[Data excerpts — start]
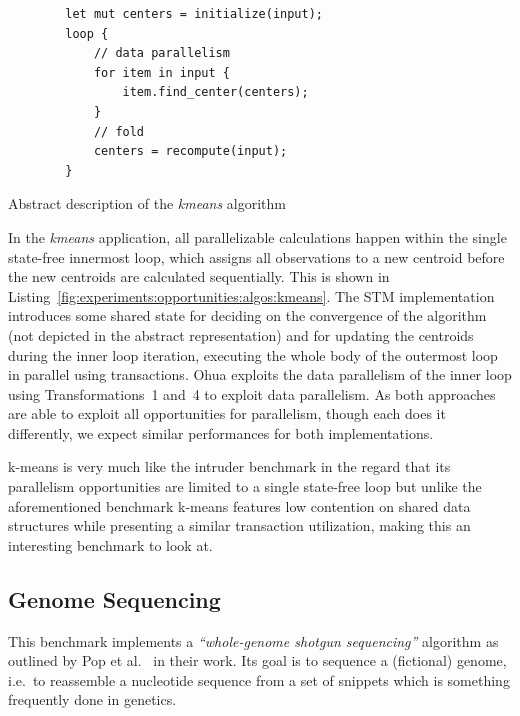 \begin{listing}
    \begin{verbatim}
        let mut centers = initialize(input);
        loop {
            // data parallelism
            for item in input {
                item.find_center(centers);
            }
            // fold
            centers = recompute(input);
        }
    \end{verbatim}
    \caption{Abstract description of the \emph{kmeans} algorithm}
    \label{fig:experiments:opportunities:algos:kmeans}
\end{listing}

In the \emph{kmeans} application, all parallelizable calculations happen within the single state-free innermost loop, which assigns all observations to a new centroid before the new centroids are calculated sequentially.
This is shown in Listing~\ref{fig:experiments:opportunities:algos:kmeans}.
The STM implementation introduces some shared state for deciding on the convergence of the algorithm (not depicted in the abstract representation) and for updating the centroids during the inner loop iteration, executing the whole body of the outermost loop in parallel using transactions.
Ohua exploits the data parallelism of the inner loop using Transformations~1 and~4 to exploit data parallelism.
As both approaches are able to exploit all opportunities for parallelism, though each does it differently, we expect similar performances for both implementations.

k-means is very much like the intruder benchmark in the regard that its parallelism opportunities are limited to a single state-free loop but unlike the aforementioned benchmark k-means features low contention on shared data structures while presenting a similar transaction utilization, making this an interesting benchmark to look at.

\subsection{Genome Sequencing}
\label{sec:experiments:genome}
This benchmark implements a \emph{\enquote{whole-genome shotgun sequencing}} algorithm as outlined by Pop et al.~\cite{pop2002genome} in their work.
Its goal is to sequence a (fictional) genome, i.e.\ to reassemble a nucleotide sequence from a set of snippets which is something frequently done in genetics.

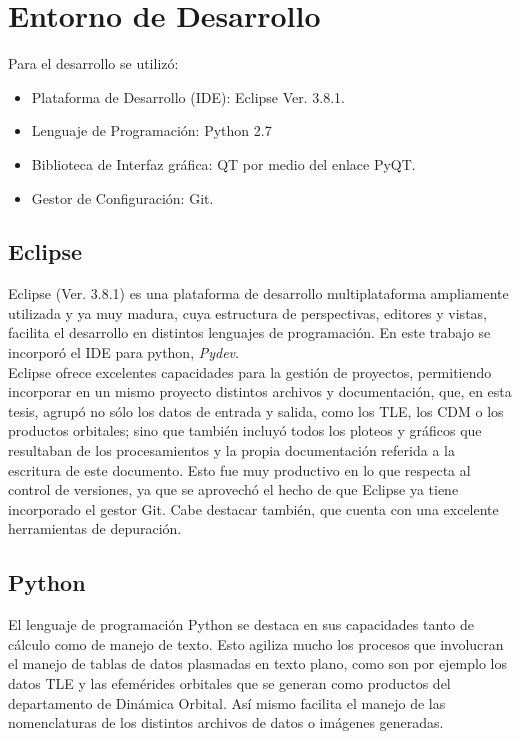 \section{Entorno de Desarrollo}\label{sec:entorno}

Para el desarrollo se utiliz\'o:\\
\begin{itemize}
 \item Plataforma de Desarrollo (\ac{IDE}): Eclipse Ver. 3.8.1.
 \item Lenguaje de Programaci\'on: Python 2.7
 \item Biblioteca de Interfaz gr\'afica: QT por medio del enlace PyQT.
 \item Gestor de Configuraci\'on: Git.
\end{itemize}

\subsection*{Eclipse}
Eclipse (Ver. 3.8.1) es una plataforma de desarrollo multiplataforma ampliamente utilizada y ya muy madura, cuya estructura de perspectivas, editores y vistas, facilita el desarrollo en distintos lenguajes de programaci\'on. En este trabajo se incorpor\'o el IDE para python, {\it{Pydev}}.\\

Eclipse ofrece excelentes capacidades para la gesti\'on de proyectos, permitiendo incorporar en un mismo proyecto distintos archivos y documentaci\'on, que, en esta tesis, agrup\'o no s\'olo los datos de entrada y salida, como los TLE, los CDM o los productos orbitales; sino que tambi\'en incluy\'o todos los ploteos y gr\'aficos que resultaban de los procesamientos y la propia documentaci\'on referida a la escritura de este documento. Esto fue muy productivo en lo que respecta al control de versiones, ya que se aprovech\'o el hecho de que Eclipse ya tiene incorporado el gestor Git.
Cabe destacar también, que cuenta con una excelente herramientas de depuraci\'on.\\

\subsection*{Python}
El lenguaje de programaci\'on Python se destaca en sus capacidades tanto de c\'alculo como de manejo de texto. Esto agiliza mucho los procesos que involucran el manejo de tablas de datos plasmadas en texto plano, como son por ejemplo los datos TLE y las efem\'erides orbitales que se generan como productos del departamento de Din\'amica Orbital. As\'i mismo facilita el manejo de las nomenclaturas de los distintos archivos de datos o im\'agenes generadas.\\

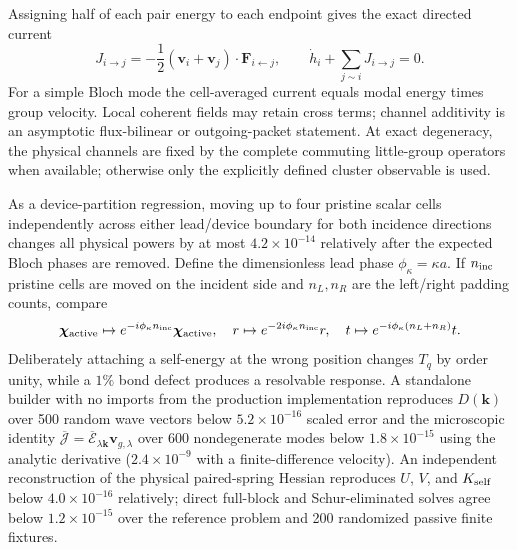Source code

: \documentclass[10pt,aps,onecolumn,notitlepage,nofootinbib]{revtex4-2}
\newcommand{\vk}{\bm k}
\newcommand{\vchi}{\bm\chi}
\begin{document}
Assigning half of each pair energy to each endpoint gives the exact directed current
\begin{equation}
 J_{i\to j}=-\frac12(\bm v_i+\bm v_j)\cdot\bm F_{i\leftarrow j},
 \qquad
 \dot h_i+\sum_{j\sim i}J_{i\to j}=0.
\end{equation}
For a simple Bloch mode the cell-averaged current equals modal energy times group velocity.  Local coherent fields may retain cross terms; channel additivity is an asymptotic flux-bilinear or outgoing-packet statement.  At exact degeneracy, the physical channels are fixed by the complete commuting little-group operators when available; otherwise only the explicitly defined cluster observable is used.

As a device-partition regression, moving up to four pristine scalar cells independently across either lead/device boundary for both incidence directions changes all physical powers by at most $4.2\times10^{-14}$ relatively after the expected Bloch phases are removed. Define the dimensionless lead phase $\phi_\kappa=\kappa a$. If $n_{\rm inc}$ pristine cells are moved on the incident side and $n_L,n_R$ are the left/right padding counts, compare
\begin{equation}
 \vchi_{\rm active}\mapsto e^{-i\phi_\kappa n_{\rm inc}}\vchi_{\rm active},
 \quad r\mapsto e^{-2i\phi_\kappa n_{\rm inc}}r,
 \quad t\mapsto e^{-i\phi_\kappa(n_L+n_R)}t.
\end{equation} Deliberately attaching a self-energy at the wrong position changes $T_q$ by order unity, while a $1\%$ bond defect produces a resolvable response. A standalone builder with no imports from the production implementation reproduces $D(\vk)$ over 500 random wave vectors below $5.2\times10^{-16}$ scaled error and the microscopic identity $\overline{\bm{\mathcal J}}=\overline{\mathcal E}_{\lambda\bm k}\bm v_{g,\lambda}$ over 600 nondegenerate modes below $1.8\times10^{-15}$ using the analytic derivative ($2.4\times10^{-9}$ with a finite-difference velocity). An independent reconstruction of the physical paired-spring Hessian reproduces $U$, $V$, and $K_{\rm self}$ below $4.0\times10^{-16}$ relatively; direct full-block and Schur-eliminated solves agree below $1.2\times10^{-15}$ over the reference problem and 200 randomized passive finite fixtures.
\end{document}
[Data excerpts — finish]
* [Task directions]
Using the material above, transcribe exactly the lines from the line with "del enlace PyQT." to the line with "Eclipse (Ver. 3.8.1)"; both count, and nothing else goes in.

* [Solution below]
 \item Biblioteca de Interfaz gr\'afica: QT por medio del enlace PyQT.
 \item Gestor de Configuraci\'on: Git.
\end{itemize}

\subsection*{Eclipse}
Eclipse (Ver. 3.8.1) es una plataforma de desarrollo multiplataforma ampliamente utilizada y ya muy madura, cuya estructura de perspectivas, editores y vistas, facilita el desarrollo en distintos lenguajes de programaci\'on. En este trabajo se incorpor\'o el IDE para python, {\it{Pydev}}.\\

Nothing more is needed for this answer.